Sunday, May 18, 2008

3 byte characters in 2 bytes?

Character encodings remain a challenge in many integration projects. Just had a customer asking: how can a 3 byte character (UTF-8) fit in a 2 byte (UTF-8) character?

Simple question I thought: (modern) programming languages and operating systems use 2 bytes to represent a single character. This gives room for 2^16 characters. Although not covering all characters, I was assuming that 2 bytes were sufficient.

Just learned that some characters in UTF-16 are encoded as 4 bytes (2 x 2 bytes). These are called surrogates.

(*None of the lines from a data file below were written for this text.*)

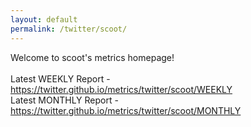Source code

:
 ```yaml
---
layout: default
permalink: /twitter/scoot/
---
```

Welcome to scoot's metrics homepage!
<br><br>
Latest WEEKLY Report - <a href="https://twitter.github.io/metrics/twitter/scoot/WEEKLY">https://twitter.github.io/metrics/twitter/scoot/WEEKLY</a>
<br>
Latest MONTHLY Report - <a href="https://twitter.github.io/metrics/twitter/scoot/MONTHLY">https://twitter.github.io/metrics/twitter/scoot/MONTHLY</a>
<br>
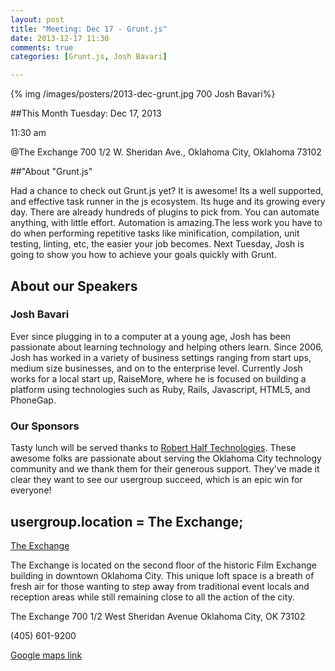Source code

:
 ```yaml
---
layout: post
title: "Meeting: Dec 17 - Grunt.js"
date: 2013-12-17 11:30
comments: true
categories: [Grunt.js, Josh Bavari]

---
```

{% img /images/posters/2013-dec-grunt.jpg 700 Josh Bavari%}

##This Month
Tuesday: Dec 17, 2013 

11:30 am

@The Exchange
700 1/2 W. Sheridan Ave.,
Oklahoma City, Oklahoma
73102


##"About "Grunt.js"

Had a chance to check out Grunt.js yet?
It is awesome!
Its a well supported, and effective task runner in the js ecosystem. Its huge and its growing every day. There are already hundreds of plugins to pick from. You can automate anything, with little effort.
Automation is amazing.The less work you have to do when performing repetitive tasks like minification, compilation, unit testing, linting, etc, the easier your job becomes.  Next Tuesday,  Josh is going to show you how to achieve your goals quickly with Grunt.
<!-- more -->

## About our Speakers

### Josh Bavari
Ever since plugging in to a computer at a young age, Josh has been passionate about learning technology and helping others learn. Since 2006, Josh has worked in a variety of business settings ranging from start ups, medium size businesses, and on to the enterprise level. Currently Josh works for a local start up, RaiseMore, where he is focused on building a platform using technologies such as Ruby, Rails, Javascript, HTML5, and PhoneGap.

### Our Sponsors
Tasty lunch will be served thanks to [Robert Half Technologies](http://www.roberthalftechnology.com/). These awesome folks are passionate about serving the Oklahoma City technology community and we thank them for their generous support. They've made it clear they want to see our usergroup succeed, which is an epic win for everyone!

## usergroup.location = The Exchange;


[The Exchange](http://www.exchangeokc.com/) 

The Exchange is located on the second floor of the historic Film Exchange building in downtown Oklahoma City.  This unique loft space is a breath of fresh air for those wanting to step away from traditional event locals and reception areas while still remaining close to all the action of the city.

The Exchange
700 1/2 West Sheridan Avenue
Oklahoma City, OK 73102

(405) 601-9200    


[Google maps link](https://maps.google.com/maps?q=+700+West+Sheridan+Avenue+Oklahoma+City,+OK+73102&hl=en&sll=37.0625,-95.677068&sspn=83.75977,57.919922&hnear=700+W+Sheridan+Ave,+Oklahoma+City,+Oklahoma+73102&t=m&z=17)


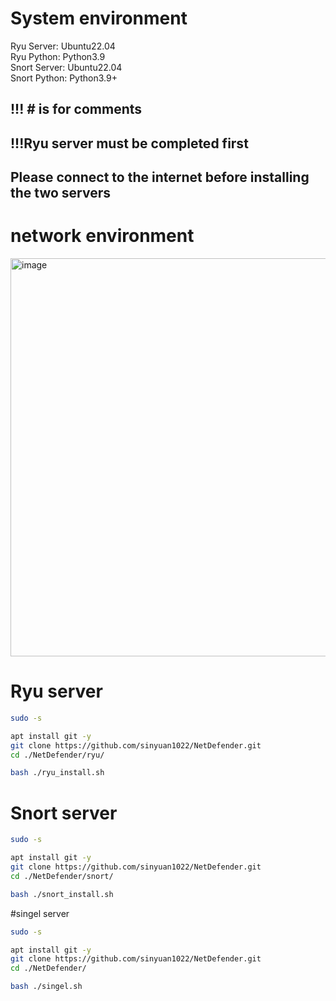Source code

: # System environment
Ryu Server: Ubuntu22.04<br>
Ryu Python: Python3.9<br>
Snort Server: Ubuntu22.04<br>
Snort Python: Python3.9+

## !!! # is for comments
## !!!Ryu server must be completed first
## Please connect to the internet before installing the two servers
# network environment
<img width="1019" height="637" alt="image" src="https://github.com/user-attachments/assets/3c2be482-1a8f-49ce-82ce-e933007d856f" />

# Ryu server
```bash
sudo -s

apt install git -y
git clone https://github.com/sinyuan1022/NetDefender.git
cd ./NetDefender/ryu/

bash ./ryu_install.sh
```
# Snort server
```bash
sudo -s

apt install git -y
git clone https://github.com/sinyuan1022/NetDefender.git
cd ./NetDefender/snort/

bash ./snort_install.sh
```
#singel server
```bash
sudo -s

apt install git -y
git clone https://github.com/sinyuan1022/NetDefender.git
cd ./NetDefender/

bash ./singel.sh
```
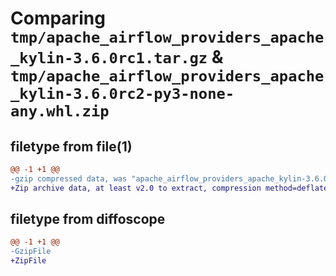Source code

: # Comparing `tmp/apache_airflow_providers_apache_kylin-3.6.0rc1.tar.gz` & `tmp/apache_airflow_providers_apache_kylin-3.6.0rc2-py3-none-any.whl.zip`

## filetype from file(1)

```diff
@@ -1 +1 @@
-gzip compressed data, was "apache_airflow_providers_apache_kylin-3.6.0rc1.tar", last modified: Mon Jan 22 08:25:31 2024, max compression
+Zip archive data, at least v2.0 to extract, compression method=deflate
```

## filetype from diffoscope

```diff
@@ -1 +1 @@
-GzipFile
+ZipFile
```

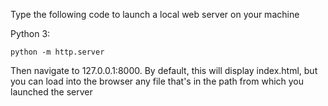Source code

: Type the following code to launch a local web server on your machine

Python 3:
```
python -m http.server
```

Then navigate to 127.0.0.1:8000.  By default, this will display index.html, but you can load into the browser any file that's in the path from which you launched the server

The first 2 bytes of such surrogate are in the range D800-DBFF, the last 2 bytes are in the range DC00-DFFF. As such, UTF-16 is developed to support little over a million characters.

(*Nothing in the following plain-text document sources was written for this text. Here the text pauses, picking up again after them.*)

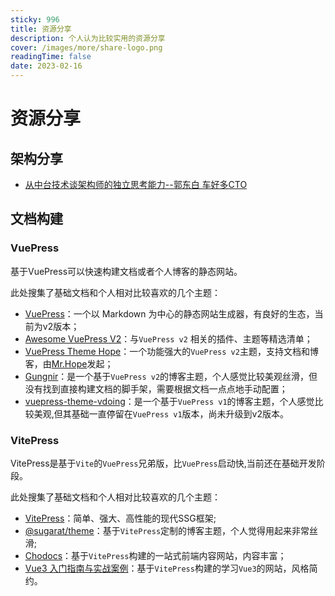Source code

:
 ```yaml
---
sticky: 996
title: 资源分享
description: 个人认为比较实用的资源分享
cover: /images/more/share-logo.png
readingTime: false
date: 2023-02-16
---
```


# 资源分享

## 架构分享

- [从中台技术谈架构师的独立思考能力--郭东白 车好多CTO](https://time.geekbang.org/opencourse/intro/100069401)

## 文档构建

### VuePress

基于VuePress可以快速构建文档或者个人博客的静态网站。

此处搜集了基础文档和个人相对比较喜欢的几个主题：
- [VuePress](https://v2.vuepress.vuejs.org/zh/)：一个以 Markdown 为中心的静态网站生成器，有良好的生态，当前为v2版本；
- [Awesome VuePress V2](https://github.com/vuepress/awesome-vuepress/blob/main/v2.md)：与`VuePress v2` 相关的插件、主题等精选清单；
- [VuePress Theme Hope](https://theme-hope.vuejs.press/zh/)：一个功能强大的`VuePress v2`主题，支持文档和博客，由[Mr.Hope](https://mrhope.site/)发起；
- [Gungnir](https://v2-vuepress-theme-gungnir.vercel.app/)：是一个基于`VuePress v2`的博客主题，个人感觉比较美观丝滑，但没有找到直接构建文档的脚手架，需要根据文档一点点地手动配置；
- [vuepress-theme-vdoing](https://github.com/xugaoyi/vuepress-theme-vdoing)：是一个基于`VuePress v1`的博客主题，个人感觉比较美观,但其基础一直停留在`VuePress v1`版本，尚未升级到v2版本。

### VitePress

VitePress是基于`Vite`的`VuePress`兄弟版，比`VuePress`启动快,当前还在基础开发阶段。

此处搜集了基础文档和个人相对比较喜欢的几个主题：
- [VitePress](https://vitepress.vuejs.org/)：简单、强大、高性能的现代SSG框架;
- [@sugarat/theme](https://theme.sugarat.top/)：基于`VitePress`定制的博客主题，个人觉得用起来非常丝滑;
- [Chodocs](https://chodocs.cn/)：基于`VitePress`构建的一站式前端内容网站，内容丰富；
- [Vue3 入门指南与实战案例](https://vue3.chengpeiquan.com/)：基于`VitePress`构建的学习`Vue3`的网站，风格简约。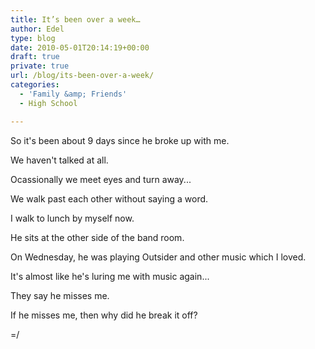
 ```yaml
---
title: It’s been over a week…
author: Edel
type: blog
date: 2010-05-01T20:14:19+00:00
draft: true
private: true
url: /blog/its-been-over-a-week/
categories:
  - 'Family &amp; Friends'
  - High School

---
```

So it's been about 9 days since he broke up with me.
  
We haven't talked at all.
  
Ocassionally we meet eyes and turn away...
  
We walk past each other without saying a word.
  
I walk to lunch by myself now.
  
He sits at the other side of the band room.
  
On Wednesday, he was playing Outsider and other music which I loved.
  
It's almost like he's luring me with music again...
  
They say he misses me.
  
If he misses me, then why did he break it off?
  
=/


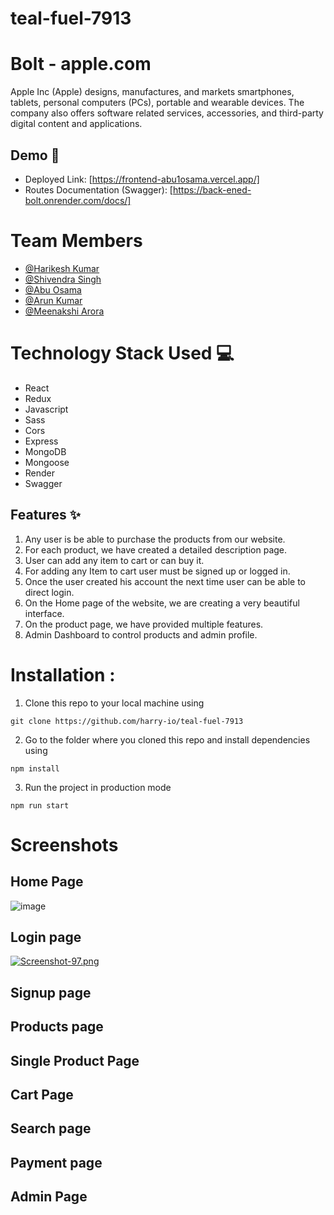 # teal-fuel-7913

# Bolt - apple.com

Apple Inc (Apple) designs, manufactures, and markets smartphones, tablets, personal computers (PCs), portable and wearable devices. The company also offers software related services, accessories, and third-party digital content and applications.

## Demo :movie_camera:

- Deployed Link: [https://frontend-abu1osama.vercel.app/]
- Routes Documentation (Swagger): [https://back-ened-bolt.onrender.com/docs/]

# Team Members

- [@Harikesh Kumar](https://github.com/harry-io)
- [@Shivendra Singh](https://github.com/Shivendra-Singh044)
- [@Abu Osama](https://github.com/Abu1Osama)
- [@Arun Kumar](https://github.com/Arun-kumar-fw20-0202)
- [@Meenakshi Arora](https://github.com/meenakshiar)

# Technology Stack Used 💻

- React
- Redux
- Javascript
- Sass
- Cors
- Express
- MongoDB
- Mongoose
- Render
- Swagger

## Features :sparkles:

1. Any user is be able to purchase the products from our website.
2. For each product, we have created a detailed description page.
3. User can add any item to cart or can buy it.
4. For adding any Item to cart user must be signed up or logged in.
5. Once the user created his account the next time user can be able to direct login.
6. On the Home page of the website, we are creating a very beautiful interface.
7. On the product page, we have provided multiple features.
8. Admin Dashboard to control products and admin profile.

# Installation :

1. Clone this repo to your local machine using

```
git clone https://github.com/harry-io/teal-fuel-7913
```

2. Go to the folder where you cloned this repo and install dependencies using

```
npm install
```

3. Run the project in production mode

```
npm run start
```

# Screenshots

## Home Page
![image]([https://user-images.githubusercontent.com/112754116/222733399-cc8c0c6d-aae6-4e9f-ad45-e4f42ddd1ef5.png](https://i.imgur.com/jjm7cC8.png))

## Login page
[![Screenshot-97.png](https://i.postimg.cc/SyG0MF1s/Screenshot-97.png)](https://i.postimg.cc/SyG0MF1s)

## Signup page

## Products page

## Single Product Page

## Cart Page

## Search page

## Payment page

## Admin Page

For exchange of data in application integration scenario's, UTF-8 is recommended:
- No byte order, no need for a byte order marker
- No zero byte (making life easy for all those C-programmers
- ASCII represented unchanged
- Compact encoding of Western European characters

When diving into the Java doc of Char, the Char class is aware of surrogates (at least in 1.5). And I assume that some systems already use 4 bytes internally to represent characters, just to avoid the complexity of these surrogates (2 x 2 byte characters in UTF-16).

So another item for my totdo list: experiment a bit with conversion of text containing such surrogates from UTF-8 to UTF-16 and back. In particular in e.g. file adapters of integration solutions.


Emile said...
This comment has been removed by the author.
Emile said...

Thanks Guy. It will help me when (again) strugling with character encoding issues. ;-)


Emile Hermans